Much ado is being made about the massive data centers being run by the Googles, Facebooks, and Amazons of the world. As these data centers began springing up they were touted as the medicine to cure the economic woes in America’s small towns. Jobs were being created and tax revenues generated. But recently, The New York Times has released a series of articles highlighting the extensive energy use and lack of energy efficiency existing within these data centers. The direct cause being the need to provide on-demand, anytime internet access that you or I require in this ever more connected world.
Now the debate is raging. Whether this wasteful and inefficient depiction is accurate (IT experts have been quick to refute), the argument should not keep you and your organization from taking a look at the available technologies that suit your needs. If you run or work at a small- or mid-sized business, chances are high that you don’t own massive data centers in the Pacific Northwest or even the Arctic. You won’t demand instant access to your data servers 24 hours a day, 7 days a week and 52 weeks a year. Leave Facebook to worry about that for their consumers. Take a look at what your needs are and work from there.

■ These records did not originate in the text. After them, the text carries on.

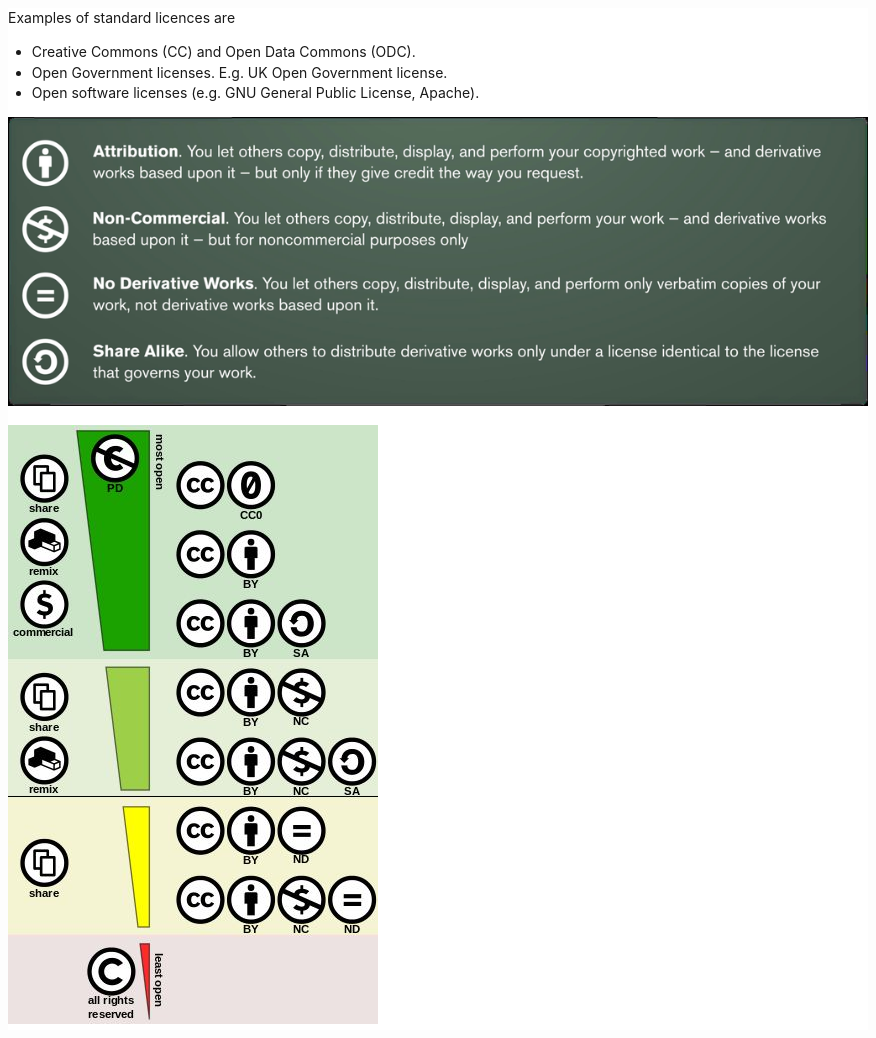 Examples of standard licences are
- Creative Commons (CC) and Open Data Commons (ODC).
- Open Government licenses. E.g. UK Open Government license.
- Open software licenses (e.g. GNU General Public License, Apache).

![The Creative Commons Licence Options](../../images/04_CCLicences.jpg "The Creative Commons Licence Options")

![The Creative Commons Licence Selector](../../images/04_CCLicences2.jpg "The Creative Commons Licence Selector")
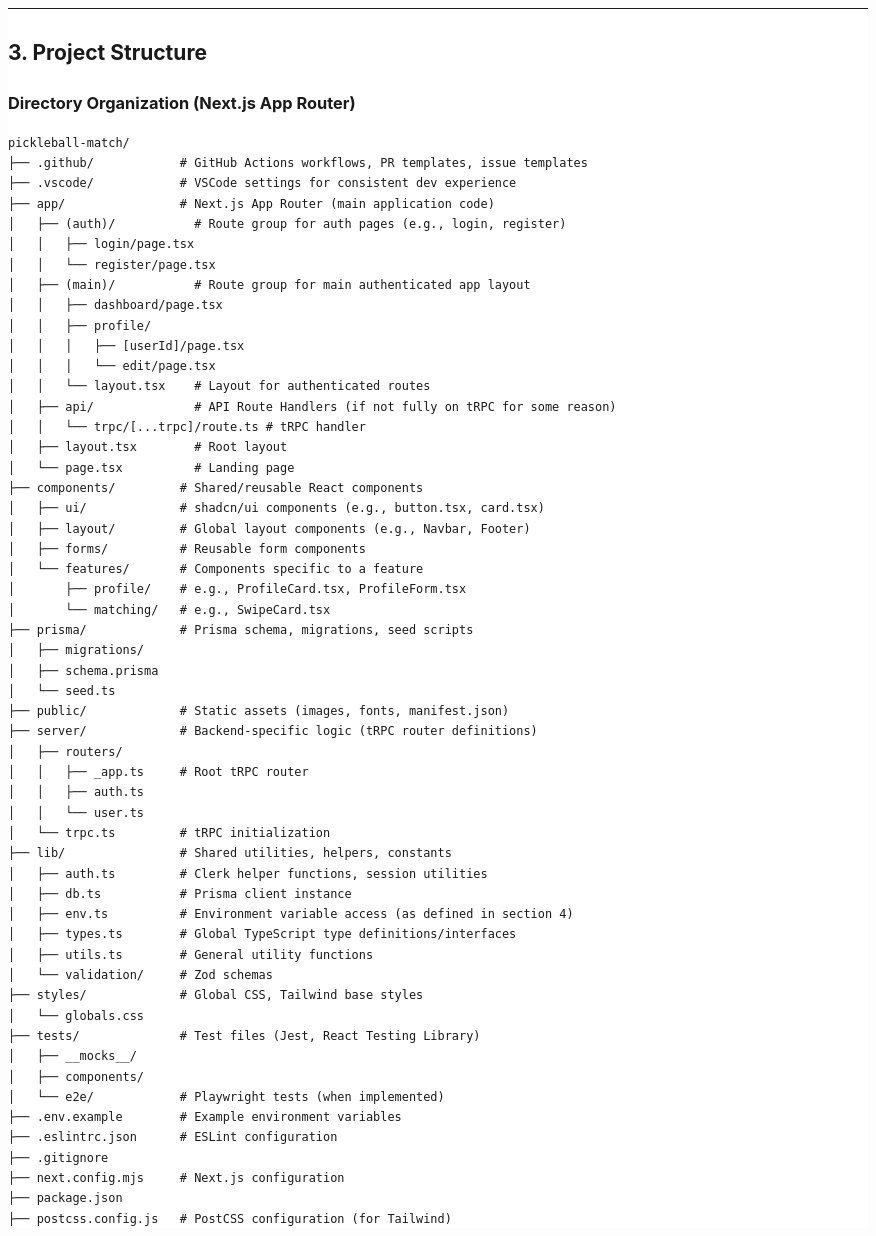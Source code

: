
 ```typescript
```

---

## 3. Project Structure

### Directory Organization (Next.js App Router)
```
pickleball-match/
├── .github/            # GitHub Actions workflows, PR templates, issue templates
├── .vscode/            # VSCode settings for consistent dev experience
├── app/                # Next.js App Router (main application code)
│   ├── (auth)/           # Route group for auth pages (e.g., login, register)
│   │   ├── login/page.tsx
│   │   └── register/page.tsx
│   ├── (main)/           # Route group for main authenticated app layout
│   │   ├── dashboard/page.tsx
│   │   ├── profile/
│   │   │   ├── [userId]/page.tsx
│   │   │   └── edit/page.tsx
│   │   └── layout.tsx    # Layout for authenticated routes
│   ├── api/              # API Route Handlers (if not fully on tRPC for some reason)
│   │   └── trpc/[...trpc]/route.ts # tRPC handler
│   ├── layout.tsx        # Root layout
│   └── page.tsx          # Landing page
├── components/         # Shared/reusable React components
│   ├── ui/             # shadcn/ui components (e.g., button.tsx, card.tsx)
│   ├── layout/         # Global layout components (e.g., Navbar, Footer)
│   ├── forms/          # Reusable form components
│   └── features/       # Components specific to a feature
│       ├── profile/    # e.g., ProfileCard.tsx, ProfileForm.tsx
│       └── matching/   # e.g., SwipeCard.tsx
├── prisma/             # Prisma schema, migrations, seed scripts
│   ├── migrations/
│   ├── schema.prisma
│   └── seed.ts
├── public/             # Static assets (images, fonts, manifest.json)
├── server/             # Backend-specific logic (tRPC router definitions)
│   ├── routers/
│   │   ├── _app.ts     # Root tRPC router
│   │   ├── auth.ts
│   │   └── user.ts
│   └── trpc.ts         # tRPC initialization
├── lib/                # Shared utilities, helpers, constants
│   ├── auth.ts         # Clerk helper functions, session utilities
│   ├── db.ts           # Prisma client instance
│   ├── env.ts          # Environment variable access (as defined in section 4)
│   ├── types.ts        # Global TypeScript type definitions/interfaces
│   ├── utils.ts        # General utility functions
│   └── validation/     # Zod schemas
├── styles/             # Global CSS, Tailwind base styles
│   └── globals.css
├── tests/              # Test files (Jest, React Testing Library)
│   ├── __mocks__/
│   ├── components/
│   └── e2e/            # Playwright tests (when implemented)
├── .env.example        # Example environment variables
├── .eslintrc.json      # ESLint configuration
├── .gitignore
├── next.config.mjs     # Next.js configuration
├── package.json
├── postcss.config.js   # PostCSS configuration (for Tailwind)
```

In this economy and into the future, cost reduction is and will be a chief priority. That is why more and more organizations are looking to reduce their own operating costs while still providing a high quality service and meeting stakeholder expectations.
To address this point is where energy conservation measures (ECMs) come in. Implementing these will reduce overhead costs and improve those financial results at the end of the day. However, the fact of the matter is that data centers and IT infrastructure draw a lot of power in the scope of an organization’s total electricity usage, so simply changing to LED light bulbs just won’t cut it when seeking to benefit from ECMs.
So take a look below to see where you can make some decisions to improve your own data center.
Virtualization – It might be time to rethink the fundamentals of your IT system. Virtualization is a way to simplify your IT infrastructure and create a more flexible and dynamic system. Virtualizing physical servers takes advantage of improved processing technology and increases server utilization rate. Servers running at a higher utilization rate are more energy efficient. Virtualization allows for server consolidation (fewer servers able to provide the same number of resources) and reduces IT expenditures and maintenance costs.
Hot-aisle containment – A great deal of inefficiency lies in the manner by which temperature management occurs for the data center. In many cases, servers are housed in a room on racks without any enclosures to separate hot and cold air. Implementing a data center design which takes into account the need to properly separate hot and cold air allows for more efficient cooling of the data center and less wasted energy.
Raised data center room temperature – Your server room shouldn’t feel like the Arctic. Data centers do not need excessive cooling, and in fact, modern technology allows data servers to operate above room temperature (72 F). Be sure to check the limits of your data center and find that optimal temperature.
Free Cooling – Sometimes Mother Nature provides all the cooling (through lower temperatures and wind) you need and although this won’t work everywhere, it might be worth checking out. Nothing better than having zero cost associated with cooling your data center.
Now how do you know whether these measures have had any impact at all? You can look at the absolute energy consumption and see how you stand in relation to your legacy system. Unless you expand your capacity to meet growing demand, there should be a decrease in consumption. Also, you can use the Power Usage Effectiveness (PUE) measure developed by The Green Grid, which tells you how effectively a computer data center uses its power. A low PUE is indicative of a energy efficient data center. According to the Uptime Institute, the average PUE in 2011 was 1.8 and with the technology available today, that is obtainable no matter what the size of your organization.
These are not the only steps you can take to make your data center more energy efficient, nor will you need to implement all of them to obtain savings. Even implementing just the virtualization could potentially save 50% in hardware costs and 80% of your energy expenses.